Community Poll: Expected Semantics of get_datetime() with a timezone argument in daily mode?

People,

At the risk of drifting this thread a bit off topic, I suggest that get_datetime() in daily mode should return the datetime AT MARKET CLOSE.

It should not return midnight.

Midnight has 2 problems. First, the market does not close at midnight. Second, it causes cognitive load. Exactly which day does midnight refer to?

It refers to the day before or the day after?

So, if get_datetime() in daily mode returns the datetime at market close, that behavior solves both those problems.

Also it solves the problem proposed in this thread.

Following the convention used by numpy ecosystem for market-data is a bad idea.

Also if daily-get_datetime() returns the true time, rather than midnight, it is easier to blend it with minutely-based observations.

And, we are lucky that when the market closes at 4pm NY-time on a Monday, it is still Monday in London.

Dan Bikle

Dan raises a valid point. I've attached a backtest to illustrate another reason to re-think the problem. The backtest was run on minutely data with:

prices = history(3,'1d','price')

And for 'print prices' I get:

Security(8554 [SPY])
2014-11-06 21:00:00+00:00 203.18
2014-11-07 21:00:00+00:00 203.37
2014-11-10 14:31:00+00:00 203.40

There are two trailing daily closing prices, and the opening minutely price for the current day. Generally, history with frequency = '1d' will return the trailing daily OHLCV bars time-stamped at the last trade available for SPY for the given day.

When I run the same backtest in on daily bars, I get:

Security(8554 [SPY])
2014-11-06 00:00:00+00:00 203.18
2014-11-07 00:00:00+00:00 203.37
2014-11-10 00:00:00+00:00 203.97

Very confusing.

I think that if Quantopian is going to maintain the ability to backtest on daily bars, then re-jigger your database so that the datetime stamps are the same for daily and minutely backtests. Then the whole get_datetime() issue will disappear. And does it really matter if you break some (all?) daily backtests, since they are not deploy-able anyway?
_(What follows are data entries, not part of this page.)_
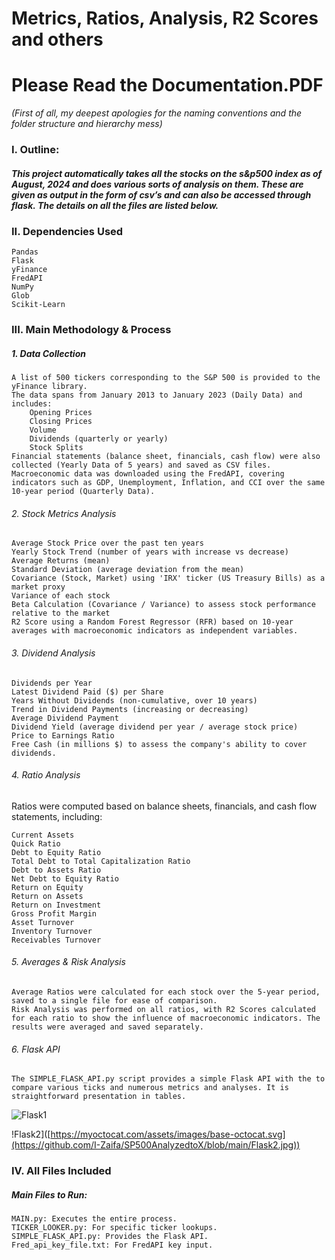 # Metrics, Ratios, Analysis, R2 Scores and others
# Please Read the Documentation.PDF


_(First of all, my deepest apologies for the naming conventions and the folder structure and hierarchy mess)_



### I. Outline:
##### This project automatically takes all the stocks on the s&p500 index as of August, 2024 and does various sorts of analysis on them. These are given as output in the form of csv’s and can also be accessed through flask. The details on all the files are listed below.
##### 

### II. Dependencies Used

    Pandas
    Flask
    yFinance
    FredAPI
    NumPy
    Glob
    Scikit-Learn

### III. Main Methodology & Process

##### 1. Data Collection

    A list of 500 tickers corresponding to the S&P 500 is provided to the yFinance library.
    The data spans from January 2013 to January 2023 (Daily Data) and includes:
        Opening Prices
        Closing Prices
        Volume
        Dividends (quarterly or yearly)
        Stock Splits
    Financial statements (balance sheet, financials, cash flow) were also collected (Yearly Data of 5 years) and saved as CSV files.
    Macroeconomic data was downloaded using the FredAPI, covering indicators such as GDP, Unemployment, Inflation, and CCI over the same 10-year period (Quarterly Data).

###### 2. Stock Metrics Analysis

    Average Stock Price over the past ten years
    Yearly Stock Trend (number of years with increase vs decrease)
    Average Returns (mean)
    Standard Deviation (average deviation from the mean)
    Covariance (Stock, Market) using 'IRX' ticker (US Treasury Bills) as a market proxy
    Variance of each stock
    Beta Calculation (Covariance / Variance) to assess stock performance relative to the market
    R2 Score using a Random Forest Regressor (RFR) based on 10-year averages with macroeconomic indicators as independent variables.

###### 3. Dividend Analysis

    Dividends per Year
    Latest Dividend Paid ($) per Share
    Years Without Dividends (non-cumulative, over 10 years)
    Trend in Dividend Payments (increasing or decreasing)
    Average Dividend Payment
    Dividend Yield (average dividend per year / average stock price)
    Price to Earnings Ratio
    Free Cash (in millions $) to assess the company's ability to cover dividends.

###### 4. Ratio Analysis

Ratios were computed based on balance sheets, financials, and cash flow statements, including:

    Current Assets
    Quick Ratio
    Debt to Equity Ratio
    Total Debt to Total Capitalization Ratio
    Debt to Assets Ratio
    Net Debt to Equity Ratio
    Return on Equity
    Return on Assets
    Return on Investment
    Gross Profit Margin
    Asset Turnover
    Inventory Turnover
    Receivables Turnover

###### 5. Averages & Risk Analysis

    Average Ratios were calculated for each stock over the 5-year period, saved to a single file for ease of comparison.
    Risk Analysis was performed on all ratios, with R2 Scores calculated for each ratio to show the influence of macroeconomic indicators. The results were averaged and saved separately.

###### 6. Flask API

    The SIMPLE_FLASK_API.py script provides a simple Flask API with the to compare various ticks and numerous metrics and analyses. It is straightforward presentation in tables.
    
![Flask1]([https://myoctocat.com/assets/images/base-octocat.svg](https://github.com/I-Zaifa/SP500AnalyzedtoX/blob/main/Flask1.jpg))

!Flask2]([https://myoctocat.com/assets/images/base-octocat.svg](https://github.com/I-Zaifa/SP500AnalyzedtoX/blob/main/Flask2.jpg))    

### IV. All Files Included
##### Main Files to Run:

    MAIN.py: Executes the entire process.
    TICKER_LOOKER.py: For specific ticker lookups.
    SIMPLE_FLASK_API.py: Provides the Flask API.
    Fred_api_key_file.txt: For FredAPI key input.
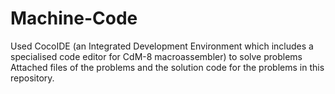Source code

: # Machine-Code
Used CocoIDE (an Integrated Development Environment which includes a specialised code editor for CdM-8 macroassembler) to solve problems 
Attached files of the problems and the solution code for the problems in this repository.

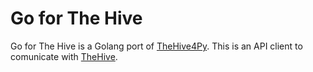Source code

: Go for The Hive
===============

Go for The Hive is a Golang port of [TheHive4Py](https://github.com/TheHive-Project/TheHive4py). This is an API client to comunicate with [TheHive](https://github.com/TheHive-Project/TheHive).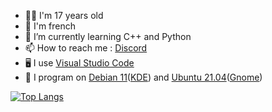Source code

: <!--- 🔭 I’m currently working on ...
- 👯 I’m looking to collaborate on ...
- 🤔 I’m looking for help with ...
- 💬 Ask me about ...-->
- 👨‍💻 I'm 17 years old
- 🥖 I'm french
- 📖 I’m currently learning C++ and Python
- 📫 How to reach me : <a href="https://discord.com/users/361595963812478976">Discord</a>
- 🖥️ I use <a href="https://code.visualstudio.com">Visual Studio Code</a>
- 🐧 I program on <a href="https://www.debian.org/">Debian 11</a>(<a href="https://kde.org/">KDE</a>) and <a href="https://www.ubuntu-fr.org/">Ubuntu 21.04</a>(<a href="https://www.gnome.org/">Gnome</a>)
<!--- 😄 Pronouns: ...
- ⚡ Fun fact: ...
?username=anuraghazra&exclude_repo=github-readme-stats,anuraghazra.github.io
-->

<!--![MaloDaHood's github stats](https://github-readme-stats.vercel.app/api?username=MaloDaHood&theme=tokyonight)
<br><br> &layout=compact -->
[![Top Langs](https://github-readme-stats.vercel.app/api/top-langs/?username=MaloDaHood&theme=tokyonight&exclude_repo=Portfolio)](https://github.com/anuraghazra/github-readme-stats)

<!--<img align="center" src="https://github-readme-streak-stats.herokuapp.com/?user=MaloDaHood&theme=tokyonight" alt="MaloDaHood" />-->
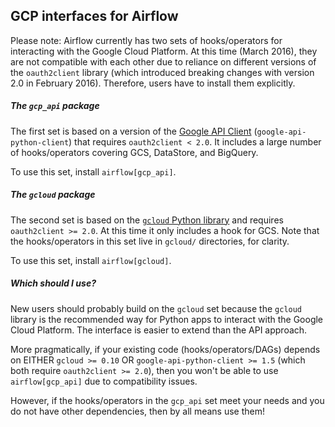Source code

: ## GCP interfaces for Airflow

Please note: Airflow currently has two sets of hooks/operators for interacting with the Google Cloud Platform. At this time (March 2016), they are not compatible with each other due to reliance on different versions of the `oauth2client` library (which introduced breaking changes with version 2.0 in February 2016). Therefore, users have to install them explicitly.

##### The `gcp_api` package
The first set is based on a version of the [Google API Client](https://github.com/google/google-api-python-client) (`google-api-python-client`) that requires `oauth2client < 2.0`. It includes a large number of hooks/operators covering GCS, DataStore, and BigQuery.

To use this set, install `airflow[gcp_api]`.

##### The `gcloud` package
The second set is based on the [`gcloud` Python library](https://googlecloudplatform.github.io/gcloud-python/) and requires `oauth2client >= 2.0`. At this time it only includes a hook for GCS. Note that the hooks/operators in this set live in `gcloud/` directories, for clarity.

To use this set, install `airflow[gcloud]`.

##### Which should I use?
New users should probably build on the `gcloud` set because the `gcloud` library is the recommended way for Python apps to interact with the Google Cloud Platform. The interface is easier to extend than the API approach.

More pragmatically, if your existing code (hooks/operators/DAGs) depends on EITHER `gcloud >= 0.10` OR `google-api-python-client >= 1.5` (which both require `oauth2client >= 2.0`), then you won't be able to use `airflow[gcp_api]` due to compatibility issues.

However, if the hooks/operators in the `gcp_api` set meet your needs and you do not have other dependencies, then by all means use them!
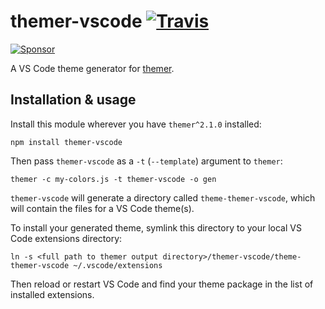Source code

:# themer-vscode [![Travis](https://img.shields.io/travis/mjswensen/themer-vscode.svg)](https://travis-ci.org/mjswensen/themer-vscode)

[![Sponsor](https://app.codesponsor.io/embed/hHKoUkX4tpsdAzjvSfNXFb22/mjswensen/themer-vscode.svg)](https://app.codesponsor.io/link/hHKoUkX4tpsdAzjvSfNXFb22/mjswensen/themer-vscode)

A VS Code theme generator for [themer](https://github.com/mjswensen/themer).

## Installation & usage

Install this module wherever you have `themer^2.1.0` installed:

    npm install themer-vscode

Then pass `themer-vscode` as a `-t` (`--template`) argument to `themer`:

    themer -c my-colors.js -t themer-vscode -o gen

`themer-vscode` will generate a directory called `theme-themer-vscode`, which will contain the files for a VS Code theme(s).

To install your generated theme, symlink this directory to your local VS Code extensions directory:

    ln -s <full path to themer output directory>/themer-vscode/theme-themer-vscode ~/.vscode/extensions

Then reload or restart VS Code and find your theme package in the list of installed extensions.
Or don't modify the database, but at the user interface level, ensure that the datetime stamps are consistent, when comparing daily to minutely backtests.

Alternatively, speed up minutely backtests by ~390X and deprecate daily backtests for eventual obsolescence (the best solution in my mind, since you don't support trading on daily bars anyway).

Grant

Mete Atamel

Maybe it's just me but I don't see any confusion here. get_datetime().date() returns the UTC time an get_datetime('US/Eastern').date() converts the UTC time to US/Eastern. I also find it reasonable that the UTC time in daily mode refers to midnight of that day. My vote is to keep everything the same but maybe add a warning or better docs for get_datetime to explain this behavior.

James Jack

Consider the meaning of a daily backtest when (eventually??) Quantopian has multiple exchanges: US, UK, Japan, Australia, etc. The timezone difference is significant.
Would you want to convert the timezone to work out what day something was actually traded on?
A 'daily' backtest doesn't seem to make a lot of sense in this case.

Dan Bikle

Nov 16, 2014

Q-People,

I've changed my mind on this.

Since we are talking about an API I'd vote to extend the API rather than change it.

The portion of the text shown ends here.